**WORK ORDER**:
Each line below that contains the word "bundled" must be copied.

[Start of section]

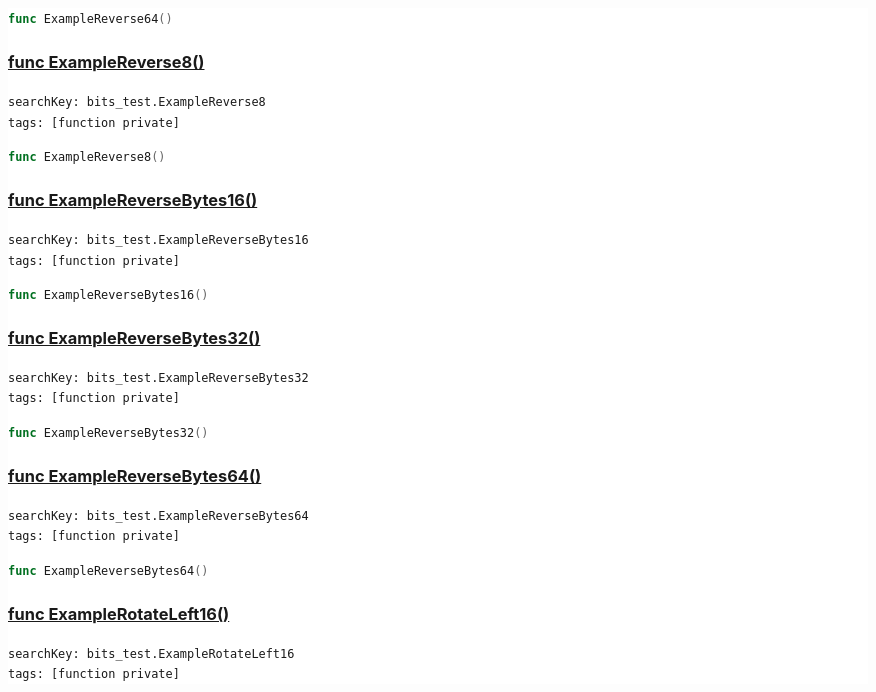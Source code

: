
 ```Go
func ExampleReverse64()
```

### <a id="ExampleReverse8" href="#ExampleReverse8">func ExampleReverse8()</a>

```
searchKey: bits_test.ExampleReverse8
tags: [function private]
```

```Go
func ExampleReverse8()
```

### <a id="ExampleReverseBytes16" href="#ExampleReverseBytes16">func ExampleReverseBytes16()</a>

```
searchKey: bits_test.ExampleReverseBytes16
tags: [function private]
```

```Go
func ExampleReverseBytes16()
```

### <a id="ExampleReverseBytes32" href="#ExampleReverseBytes32">func ExampleReverseBytes32()</a>

```
searchKey: bits_test.ExampleReverseBytes32
tags: [function private]
```

```Go
func ExampleReverseBytes32()
```

### <a id="ExampleReverseBytes64" href="#ExampleReverseBytes64">func ExampleReverseBytes64()</a>

```
searchKey: bits_test.ExampleReverseBytes64
tags: [function private]
```

```Go
func ExampleReverseBytes64()
```

### <a id="ExampleRotateLeft16" href="#ExampleRotateLeft16">func ExampleRotateLeft16()</a>

```
searchKey: bits_test.ExampleRotateLeft16
tags: [function private]
```

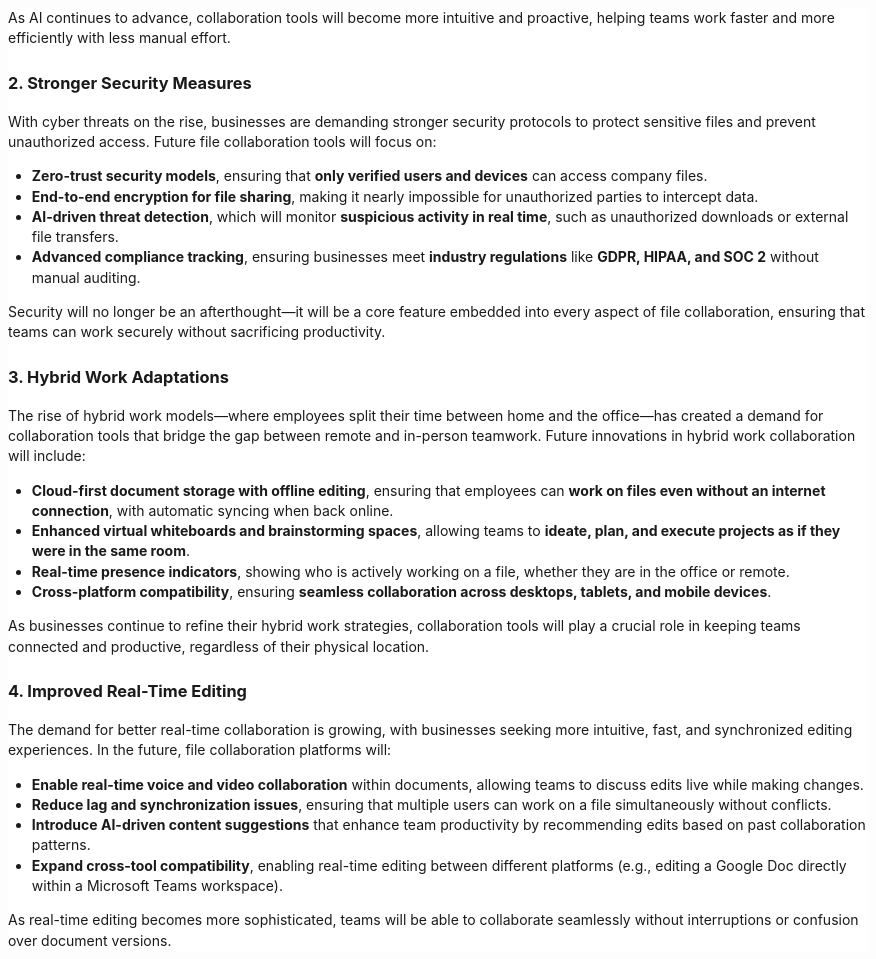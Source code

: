 As AI continues to advance, collaboration tools will become more intuitive and proactive, helping teams work faster and more efficiently with less manual effort.

### 2. Stronger Security Measures

With cyber threats on the rise, businesses are demanding stronger security protocols to protect sensitive files and prevent unauthorized access. Future file collaboration tools will focus on:

- **Zero-trust security models**, ensuring that **only verified users and devices** can access company files.
- **End-to-end encryption for file sharing**, making it nearly impossible for unauthorized parties to intercept data.
- **AI-driven threat detection**, which will monitor **suspicious activity in real time**, such as unauthorized downloads or external file transfers.
- **Advanced compliance tracking**, ensuring businesses meet **industry regulations** like **GDPR, HIPAA, and SOC 2** without manual auditing.

Security will no longer be an afterthought—it will be a core feature embedded into every aspect of file collaboration, ensuring that teams can work securely without sacrificing productivity.

### 3. Hybrid Work Adaptations

The rise of hybrid work models—where employees split their time between home and the office—has created a demand for collaboration tools that bridge the gap between remote and in-person teamwork. Future innovations in hybrid work collaboration will include:

- **Cloud-first document storage with offline editing**, ensuring that employees can **work on files even without an internet connection**, with automatic syncing when back online.
- **Enhanced virtual whiteboards and brainstorming spaces**, allowing teams to **ideate, plan, and execute projects as if they were in the same room**.
- **Real-time presence indicators**, showing who is actively working on a file, whether they are in the office or remote.
- **Cross-platform compatibility**, ensuring **seamless collaboration across desktops, tablets, and mobile devices**.

As businesses continue to refine their hybrid work strategies, collaboration tools will play a crucial role in keeping teams connected and productive, regardless of their physical location.

### 4. Improved Real-Time Editing

The demand for better real-time collaboration is growing, with businesses seeking more intuitive, fast, and synchronized editing experiences. In the future, file collaboration platforms will:

- **Enable real-time voice and video collaboration** within documents, allowing teams to discuss edits live while making changes.
- **Reduce lag and synchronization issues**, ensuring that multiple users can work on a file simultaneously without conflicts.
- **Introduce AI-driven content suggestions** that enhance team productivity by recommending edits based on past collaboration patterns.
- **Expand cross-tool compatibility**, enabling real-time editing between different platforms (e.g., editing a Google Doc directly within a Microsoft Teams workspace).

As real-time editing becomes more sophisticated, teams will be able to collaborate seamlessly without interruptions or confusion over document versions.
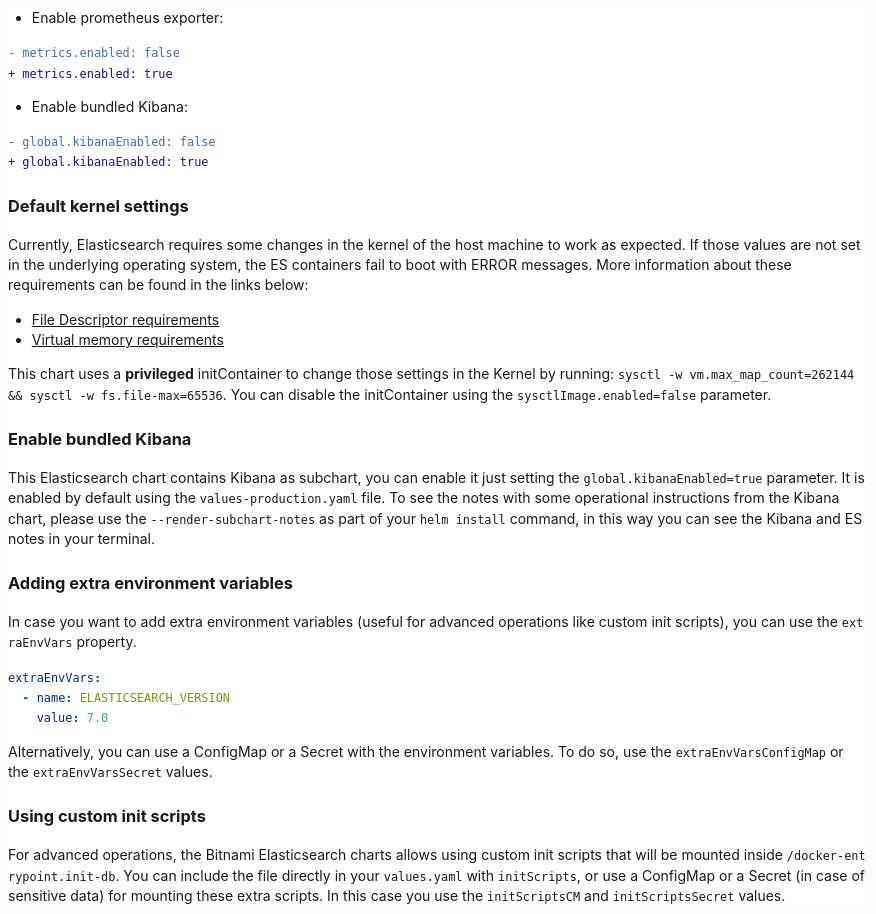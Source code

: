 - Enable prometheus exporter:
```diff
- metrics.enabled: false
+ metrics.enabled: true
```

- Enable bundled Kibana:
```diff
- global.kibanaEnabled: false
+ global.kibanaEnabled: true
```

### Default kernel settings

Currently, Elasticsearch requires some changes in the kernel of the host machine to work as expected. If those values are not set in the underlying operating system, the ES containers fail to boot with ERROR messages. More information about these requirements can be found in the links below:

- [File Descriptor requirements](https://www.elastic.co/guide/en/elasticsearch/reference/current/file-descriptors.html)
- [Virtual memory requirements](https://www.elastic.co/guide/en/elasticsearch/reference/current/vm-max-map-count.html)

This chart uses a **privileged** initContainer to change those settings in the Kernel by running: `sysctl -w vm.max_map_count=262144 && sysctl -w fs.file-max=65536`.
You can disable the initContainer using the `sysctlImage.enabled=false` parameter.

### Enable bundled Kibana

This Elasticsearch chart contains Kibana as subchart, you can enable it just setting the `global.kibanaEnabled=true` parameter. It is enabled by default using the `values-production.yaml` file.
To see the notes with some operational instructions from the Kibana chart, please use the `--render-subchart-notes` as part of your `helm install` command, in this way you can see the Kibana and ES notes in your terminal.

### Adding extra environment variables

In case you want to add extra environment variables (useful for advanced operations like custom init scripts), you can use the `extraEnvVars` property.

```yaml
extraEnvVars:
  - name: ELASTICSEARCH_VERSION
    value: 7.0
```

Alternatively, you can use a ConfigMap or a Secret with the environment variables. To do so, use the `extraEnvVarsConfigMap` or the `extraEnvVarsSecret` values.

### Using custom init scripts

For advanced operations, the Bitnami Elasticsearch charts allows using custom init scripts that will be mounted inside `/docker-entrypoint.init-db`. You can include the file directly in your `values.yaml` with `initScripts`, or use a ConfigMap or a Secret (in case of sensitive data) for mounting these extra scripts. In this case you use the `initScriptsCM` and `initScriptsSecret` values.
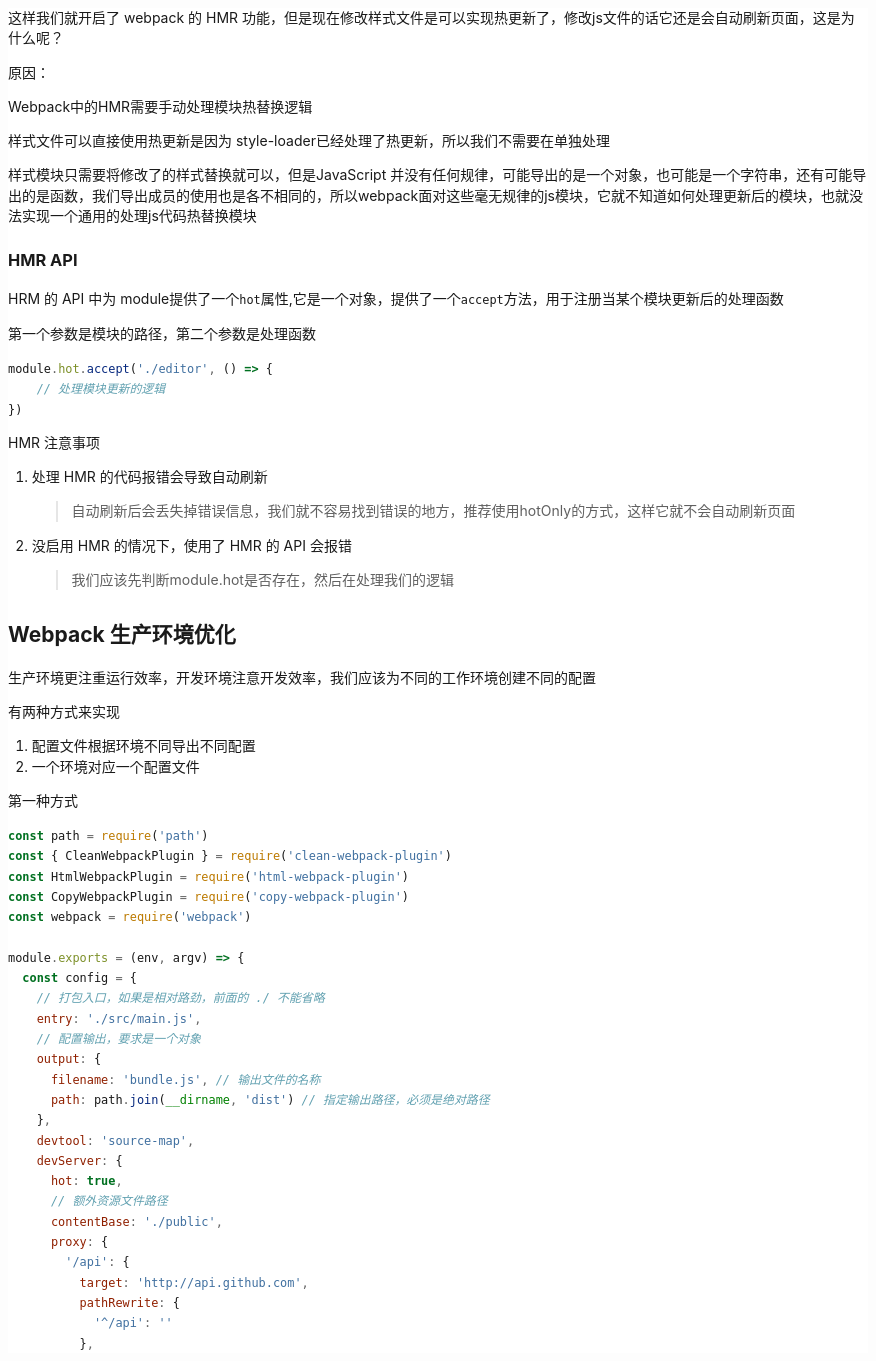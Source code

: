 这样我们就开启了 webpack 的 HMR 功能，但是现在修改样式文件是可以实现热更新了，修改js文件的话它还是会自动刷新页面，这是为什么呢？

原因：

Webpack中的HMR需要手动处理模块热替换逻辑

样式文件可以直接使用热更新是因为 style-loader已经处理了热更新，所以我们不需要在单独处理

样式模块只需要将修改了的样式替换就可以，但是JavaScript 并没有任何规律，可能导出的是一个对象，也可能是一个字符串，还有可能导出的是函数，我们导出成员的使用也是各不相同的，所以webpack面对这些毫无规律的js模块，它就不知道如何处理更新后的模块，也就没法实现一个通用的处理js代码热替换模块

### HMR API

HRM 的 API 中为 module提供了一个`hot`属性,它是一个对象，提供了一个`accept`方法，用于注册当某个模块更新后的处理函数

第一个参数是模块的路径，第二个参数是处理函数

```js
module.hot.accept('./editor', () => {
    // 处理模块更新的逻辑
})
```

HMR 注意事项

1. 处理 HMR 的代码报错会导致自动刷新

   > 自动刷新后会丢失掉错误信息，我们就不容易找到错误的地方，推荐使用hotOnly的方式，这样它就不会自动刷新页面

2. 没启用 HMR 的情况下，使用了 HMR  的 API 会报错

   > 我们应该先判断module.hot是否存在，然后在处理我们的逻辑

## Webpack 生产环境优化

生产环境更注重运行效率，开发环境注意开发效率，我们应该为不同的工作环境创建不同的配置

有两种方式来实现

1. 配置文件根据环境不同导出不同配置
2. 一个环境对应一个配置文件

第一种方式

```js
const path = require('path')
const { CleanWebpackPlugin } = require('clean-webpack-plugin')
const HtmlWebpackPlugin = require('html-webpack-plugin')
const CopyWebpackPlugin = require('copy-webpack-plugin')
const webpack = require('webpack')

module.exports = (env, argv) => {
  const config = {
    // 打包入口，如果是相对路劲，前面的 ./ 不能省略
    entry: './src/main.js',
    // 配置输出，要求是一个对象
    output: {
      filename: 'bundle.js', // 输出文件的名称
      path: path.join(__dirname, 'dist') // 指定输出路径，必须是绝对路径
    },
    devtool: 'source-map',
    devServer: {
      hot: true,
      // 额外资源文件路径
      contentBase: './public',
      proxy: {
        '/api': {
          target: 'http://api.github.com',
          pathRewrite: {
            '^/api': ''
          },
```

[End of section]

**FINISHED EXERCISE**:
- Enable bundled Kibana:
### Enable bundled Kibana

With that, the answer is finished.